I am reading the FPP in the 7-volume version...

There's a torrent of the Moncrieff translation that has each volume as a separate .epub - except for combining volumes 5 and 6, I guess since they would have been too short to "publish" separately. I found that amusing.

But e-text has rendered moot all debate over how many volumes to use for Proust. While the "way we read Proust" link describes the 2,400 page single-volume French edition as "too bulky to read comfortably", the entire-novel-on-one-page at the "Scott Moncrieff" link converted to a 2.8 MB .epub is as (physically!) easy to read as any other e-book.
posted by Trurl at 7:37 AM on April 20, 2012


But e-text has rendered moot all debate over how many volumes to use for Proust.

The problem with e-book versions of Proust is that, instead of having the experience of turning the pages and seeing the text take you back to the first time you read the great work, reveling in that state of sadness and exultation, you just click on the links at the edge of the page that takes you to the facebook posts, tweets, blog posts, and minutes of your Proust reading group from that first time. Marcel would be overcome with ennui, I think.
posted by GenjiandProust at 7:42 AM on April 20, 2012


he follows it up with a succinct and perfect description of emotions you have had so well put that it is like a cool glass of water on a warm day.

Yes, that's nicely put. Proust has a way of making you aware of thoughts and feelings and experiences you've had but never fully recognized or understood so clearly before. I can't think of another writer who so often gives you that shock of recognition: "yes, that's exactly what it's like." You come away from reading Proust with a renewed attentiveness to how you perceive the world and how you relate to other people that can be quite transformative.
posted by yoink at 9:30 AM on April 20, 2012 [3 favorites]

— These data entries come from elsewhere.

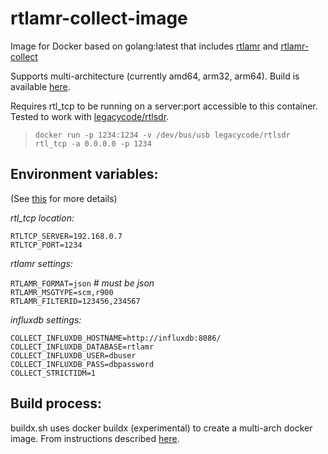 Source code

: # rtlamr-collect-image

Image for Docker based on golang:latest that includes [rtlamr](https://github.com/bemasher/rtlamr) and [rtlamr-collect](https://github.com/bemasher/rtlamr-collect)

Supports multi-architecture (currently amd64, arm32, arm64). Build is available [here](hub.docker.com/vajrang/rtlamr-collect).

Requires rtl_tcp to be running on a server:port accessible to this container. Tested to work with [legacycode/rtlsdr](https://hub.docker.com/r/legacycode/rtlsdr).

> `docker run -p 1234:1234 -v /dev/bus/usb legacycode/rtlsdr rtl_tcp -a 0.0.0.0 -p 1234`

## Environment variables:
(See [this](https://github.com/bemasher/rtlamr-collect/blob/master/README.md) for more details)

_rtl_tcp location:_

`RTLTCP_SERVER=192.168.0.7`\
`RTLTCP_PORT=1234`

_rtlamr settings:_

`RTLAMR_FORMAT=json` _# must be json_\
`RTLAMR_MSGTYPE=scm,r900`\
`RTLAMR_FILTERID=123456,234567`

_influxdb settings:_

`COLLECT_INFLUXDB_HOSTNAME=http://influxdb:8086/`\
`COLLECT_INFLUXDB_DATABASE=rtlamr`\
`COLLECT_INFLUXDB_USER=dbuser`\
`COLLECT_INFLUXDB_PASS=dbpassword`\
`COLLECT_STRICTIDM=1`

## Build process:

buildx.sh uses docker buildx (experimental) to create a multi-arch docker image. From instructions described [here](https://www.docker.com/blog/multi-arch-build-and-images-the-simple-way/).

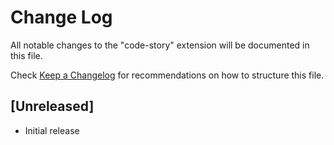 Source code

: # Change Log

All notable changes to the "code-story" extension will be documented in this file.

Check [Keep a Changelog](http://keepachangelog.com/) for recommendations on how to structure this file.

## [Unreleased]

- Initial release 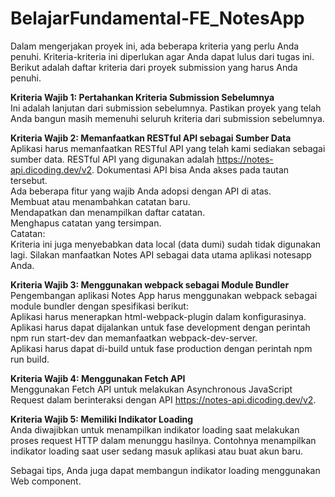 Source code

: ﻿# BelajarFundamental-FE_NotesApp

Dalam mengerjakan proyek ini, ada beberapa kriteria yang perlu Anda penuhi. Kriteria-kriteria ini diperlukan agar Anda dapat lulus dari tugas ini.<br>
Berikut adalah daftar kriteria dari proyek submission yang harus Anda penuhi.<br>

<b>Kriteria Wajib 1: Pertahankan Kriteria Submission Sebelumnya</b>
<br>
Ini adalah lanjutan dari submission sebelumnya. Pastikan proyek yang telah Anda bangun masih memenuhi seluruh kriteria dari submission sebelumnya.

<b>Kriteria Wajib 2: Memanfaatkan RESTful API sebagai Sumber Data</b>
<br>
Aplikasi harus memanfaatkan RESTful API yang telah kami sediakan sebagai sumber data. RESTful API yang digunakan adalah https://notes-api.dicoding.dev/v2. Dokumentasi API bisa Anda akses pada tautan tersebut.
<br>
Ada beberapa fitur yang wajib Anda adopsi dengan API di atas.
<br>
Membuat atau menambahkan catatan baru.<br>
Mendapatkan dan menampilkan daftar catatan.<br>
Menghapus catatan yang tersimpan.<br>
Catatan:<br>
Kriteria ini juga menyebabkan data local (data dumi) sudah tidak digunakan lagi. Silakan manfaatkan Notes API sebagai data utama aplikasi notesapp Anda.<br>

<b>Kriteria Wajib 3: Menggunakan webpack sebagai Module Bundler</b>
<br>
Pengembangan aplikasi Notes App harus menggunakan webpack sebagai module bundler dengan spesifikasi berikut:
<br>
Aplikasi harus menerapkan html-webpack-plugin dalam konfigurasinya.<br>
Aplikasi harus dapat dijalankan untuk fase development dengan perintah npm run start-dev dan memanfaatkan webpack-dev-server.<br>
Aplikasi harus dapat di-build untuk fase production dengan perintah npm run build.<br>

<b>Kriteria Wajib 4: Menggunakan Fetch API</b>
<br>
Menggunakan Fetch API untuk melakukan Asynchronous JavaScript Request dalam berinteraksi dengan API https://notes-api.dicoding.dev/v2.
<br>

<b>Kriteria Wajib 5: Memiliki Indikator Loading</b>
<br>
Anda diwajibkan untuk menampilkan indikator loading saat melakukan proses request HTTP dalam menunggu hasilnya. Contohnya menampilkan indikator loading saat user sedang masuk aplikasi atau buat akun baru.<br>

Sebagai tips, Anda juga dapat membangun indikator loading menggunakan Web component.
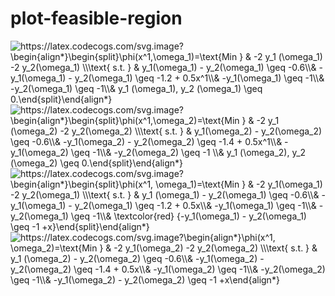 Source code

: # plot-feasible-region

<img src="https://latex.codecogs.com/svg.image?\begin{align*}\begin{split}\phi(x^1,\omega_1)=\text{Min&space;}&space;&&space;-2&space;y_1&space;(\omega_1)&space;-2&space;y_2(\omega_1)&space;\\\text{&space;s.t.&space;}&space;&&space;y_1(\omega_1)&space;-&space;y_2(\omega_1)&space;\geq&space;-0.6\\&&space;&space;-y_1(\omega_1)&space;-&space;y_2(\omega_1)&space;\geq&space;-1.2&space;&plus;&space;0.5x^1\\&&space;&space;-y_1(\omega_1)&space;\geq&space;-1\\&&space;&space;-y_2(\omega_1)&space;\geq&space;-1\\&&space;y_1&space;(\omega_1),&space;y_2&space;(\omega_1)&space;\geq&space;0.\end{split}\end{align*}" title="https://latex.codecogs.com/svg.image?\begin{align*}\begin{split}\phi(x^1,\omega_1)=\text{Min } & -2 y_1 (\omega_1) -2 y_2(\omega_1) \\\text{ s.t. } & y_1(\omega_1) - y_2(\omega_1) \geq -0.6\\& -y_1(\omega_1) - y_2(\omega_1) \geq -1.2 + 0.5x^1\\& -y_1(\omega_1) \geq -1\\& -y_2(\omega_1) \geq -1\\& y_1 (\omega_1), y_2 (\omega_1) \geq 0.\end{split}\end{align*}" />


<img src="https://latex.codecogs.com/svg.image?\begin{align*}\begin{split}\phi(x^1,\omega_2)=\text{Min&space;}&space;&&space;-2&space;y_1&space;(\omega_2)&space;-2&space;y_2(\omega_2)&space;\\\text{&space;s.t.&space;}&space;&&space;y_1(\omega_2)&space;-&space;y_2(\omega_2)&space;\geq&space;-0.6\\&&space;&space;-y_1(\omega_2)&space;-&space;y_2(\omega_2)&space;\geq&space;-1.4&space;&plus;&space;0.5x^1\\&&space;&space;-y_1(\omega_2)&space;\geq&space;-1\\&&space;&space;-y_2(\omega_2)&space;\geq&space;-1&space;\\&&space;y_1&space;(\omega_2),&space;y_2&space;(\omega_2)&space;\geq&space;0.\end{split}\end{align*}" title="https://latex.codecogs.com/svg.image?\begin{align*}\begin{split}\phi(x^1,\omega_2)=\text{Min } & -2 y_1 (\omega_2) -2 y_2(\omega_2) \\\text{ s.t. } & y_1(\omega_2) - y_2(\omega_2) \geq -0.6\\& -y_1(\omega_2) - y_2(\omega_2) \geq -1.4 + 0.5x^1\\& -y_1(\omega_2) \geq -1\\& -y_2(\omega_2) \geq -1 \\& y_1 (\omega_2), y_2 (\omega_2) \geq 0.\end{split}\end{align*}" />



<img src="https://latex.codecogs.com/svg.image?\begin{align*}\begin{split}\phi(x^1,&space;\omega_1)=\text{Min&space;}&space;&&space;-2&space;y_1(\omega_1)&space;-2&space;y_2(\omega_1)&space;\\\text{&space;s.t.&space;}&space;&&space;y_1&space;(\omega_1)&space;-&space;y_2(\omega_1)&space;\geq&space;-0.6\\&&space;&space;-y_1(\omega_1)&space;-&space;y_2(\omega_1)&space;\geq&space;-1.2&space;&plus;&space;0.5x\\&&space;&space;-y_1(\omega_1)&space;\geq&space;-1\\&&space;&space;-y_2(\omega_1)&space;\geq&space;-1\\&&space;&space;-y_1(\omega_1)&space;-&space;y_2(\omega_1)&space;\geq&space;-1&space;&plus;x\end{split}\end{align*}" title="https://latex.codecogs.com/svg.image?\begin{align*}\begin{split}\phi(x^1, \omega_1)=\text{Min } & -2 y_1(\omega_1) -2 y_2(\omega_1) \\\text{ s.t. } & y_1 (\omega_1) - y_2(\omega_1) \geq -0.6\\& -y_1(\omega_1) - y_2(\omega_1) \geq -1.2 + 0.5x\\& -y_1(\omega_1) \geq -1\\& -y_2(\omega_1) \geq -1\\& \textcolor{red} {-y_1(\omega_1) - y_2(\omega_1) \geq -1 +x}\end{split}\end{align*}" />



<img src="https://latex.codecogs.com/svg.image?\begin{align*}\phi(x^1,&space;\omega_2)=\text{Min&space;}&space;&&space;-2&space;y_1(\omega_2)&space;-2&space;y_2(\omega_2)&space;\\\text{&space;s.t.&space;}&space;&&space;y_1&space;(\omega_2)&space;-&space;y_2(\omega_2)&space;\geq&space;-0.6\\&&space;&space;-y_1(\omega_2)&space;-&space;y_2(\omega_2)&space;\geq&space;-1.4&space;&plus;&space;0.5x\\&&space;&space;-y_1(\omega_2)&space;\geq&space;-1\\&&space;&space;-y_2(\omega_2)&space;\geq&space;-1\\&&space;&space;-y_1(\omega_2)&space;-&space;y_2(\omega_2)&space;\geq&space;-1&space;&plus;x\end{align*}" title="https://latex.codecogs.com/svg.image?\begin{align*}\phi(x^1, \omega_2)=\text{Min } & -2 y_1(\omega_2) -2 y_2(\omega_2) \\\text{ s.t. } & y_1 (\omega_2) - y_2(\omega_2) \geq -0.6\\& -y_1(\omega_2) - y_2(\omega_2) \geq -1.4 + 0.5x\\& -y_1(\omega_2) \geq -1\\& -y_2(\omega_2) \geq -1\\& -y_1(\omega_2) - y_2(\omega_2) \geq -1 +x\end{align*}" />


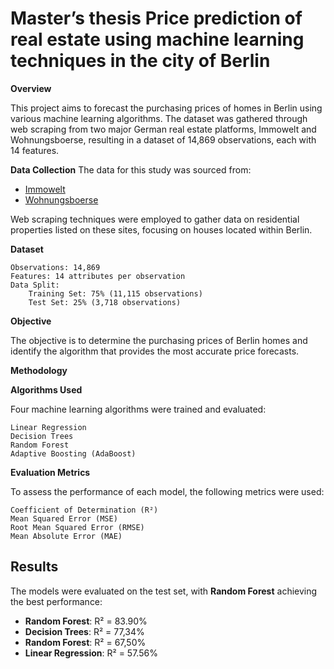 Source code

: # Master’s thesis Price prediction of real estate using machine learning techniques in the city of Berlin
**Overview**

This project aims to forecast the purchasing prices of homes in Berlin using various machine learning algorithms. The dataset was gathered through web scraping from two major German real estate platforms, Immowelt and Wohnungsboerse, resulting in a dataset of 14,869 observations, each with 14 features.

**Data Collection**
The data for this study was sourced from:

- [Immowelt](https://www.immowelt.de/)
- [Wohnungsboerse](https://www.wohnungsboerse.net/)

Web scraping techniques were employed to gather data on residential properties listed on these sites, focusing on houses located within Berlin.

**Dataset**

    Observations: 14,869
    Features: 14 attributes per observation
    Data Split:
        Training Set: 75% (11,115 observations)
        Test Set: 25% (3,718 observations)

**Objective**

The objective is to determine the purchasing prices of Berlin homes and identify the algorithm that provides the most accurate price forecasts.

**Methodology**

**Algorithms Used**

Four machine learning algorithms were trained and evaluated:

    Linear Regression
    Decision Trees
    Random Forest
    Adaptive Boosting (AdaBoost)

**Evaluation Metrics**

To assess the performance of each model, the following metrics were used:

    Coefficient of Determination (R²)
    Mean Squared Error (MSE)
    Root Mean Squared Error (RMSE)
    Mean Absolute Error (MAE)

## Results

The models were evaluated on the test set, with **Random Forest** achieving the best performance:

- **Random Forest**: R² = 83.90%
- **Decision Trees**: R² = 77,34%
- **Random Forest**: R² = 67,50%
- **Linear Regression**: R² = 57.56% 


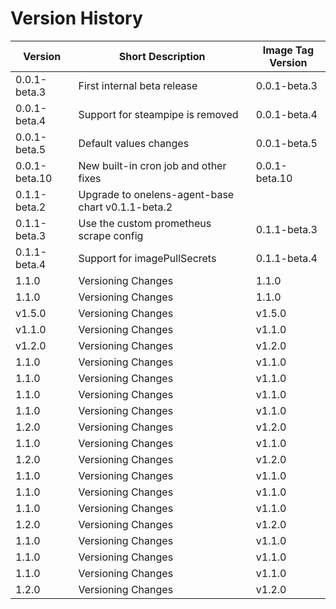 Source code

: # Version History

| Version | Short Description | Image Tag Version |
|---------|------------------|------------------|
| 0.0.1-beta.3   | First internal beta release | 0.0.1-beta.3 |
| 0.0.1-beta.4   | Support for steampipe is removed | 0.0.1-beta.4 |
| 0.0.1-beta.5   | Default values changes | 0.0.1-beta.5 |
| 0.0.1-beta.10   | New built-in cron job and other fixes | 0.0.1-beta.10 |
| 0.1.1-beta.2   | Upgrade to onelens-agent-base chart v0.1.1-beta.2      |
| 0.1.1-beta.3 | Use the custom prometheus scrape config |0.1.1-beta.3 | 
| 0.1.1-beta.4 | Support for imagePullSecrets | 0.1.1-beta.4 |
| 1.1.0 | Versioning Changes | 1.1.0 |
| 1.1.0 | Versioning Changes | 1.1.0 |
| v1.5.0 | Versioning Changes | v1.5.0 |
| v1.1.0 | Versioning Changes | v1.1.0 |
| v1.2.0 | Versioning Changes | v1.2.0 |
| 1.1.0 | Versioning Changes | v1.1.0 |
| 1.1.0 | Versioning Changes | v1.1.0 |
| 1.1.0 | Versioning Changes | v1.1.0 |
| 1.1.0 | Versioning Changes | v1.1.0 |
| 1.2.0 | Versioning Changes | v1.2.0 |
| 1.1.0 | Versioning Changes | v1.1.0 |
| 1.2.0 | Versioning Changes | v1.2.0 |
| 1.1.0 | Versioning Changes | v1.1.0 |
| 1.1.0 | Versioning Changes | v1.1.0 |
| 1.1.0 | Versioning Changes | v1.1.0 |
| 1.2.0 | Versioning Changes | v1.2.0 |
| 1.1.0 | Versioning Changes | v1.1.0 |
| 1.1.0 | Versioning Changes | v1.1.0 |
| 1.1.0 | Versioning Changes | v1.1.0 |
| 1.2.0 | Versioning Changes | v1.2.0 |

"In the course of our drives together she had boasted to us of his extreme cleverness, and above all of his goodness of heart; already I was imagining that he would have an instinctive feeling for me, that I was to be his best friend; and when, before his arrival, his aunt gave my grandmother to understand that he had unfortunately fallen into the clutches of an appalling woman with whom he was quite infatuated and who would never let him go, since I believed that sort of love was doomed to end in mental aberration, crime, and suicide, thinking how short the time was that was set apart for our friendship, already so great in my heart, although I had not yet set eyes on him, I wept for that friendship and for the misfortunes that were in store for it, as we weep for a person whom we love when someone has just told us that he is seriously ill and that his days are numbered."
posted by blucevalo at 9:59 AM on April 20, 2012 [1 favorite]


"I do feel it's absurd that a man of his intelligence should let himself suffer for a woman of that sort, and one who isn't even interesting, for they tell me she's an absolute idiot!" she added with the wisdom invariably shown by people who, not being in love themselves, feel that a clever man should only be unhappy about a person who is worth his while; which is rather like being astonished that anyone should condescend to die of cholera at the bidding of so insignificant a creature as the comma bacillus.
posted by dfan at 11:32 AM on April 20, 2012


I've always wanted to read Remembrance of Things Past, and this FPP makes me terribly confused. Many commeters in this thread seem very knowledgeable, so can anyone recommend any particular one of the like 50 different English versions? Is there some general consensus on which is better?
posted by Sangermaine at 12:25 PM on April 20, 2012


Is there some general consensus on which is better?

"Which Translation of Proust Should I Read?"

The Moncrieff/Kilmartin/Enright translation has the advantage of not having needed to shoulder its way into crowded marketplace and most of the reference materials use its page numbers. I don't see how anyone could go seriously wrong with it.
posted by Trurl at 1:10 PM on April 20, 2012


Many commeters in this thread seem very knowledgeable, so can anyone recommend any particular one of the like 50 different English versions?

I really liked the new Penguin translation, with Lydia Davis starting Swann's Way. It's the only translation I've read, though I've compared a few pages of it to the Moncrieff/Kilmartin and prefer Penguin. Another advantage with Penguin is that you get a different translator for each volume, and so a different light shed on Proust. They're all excellent.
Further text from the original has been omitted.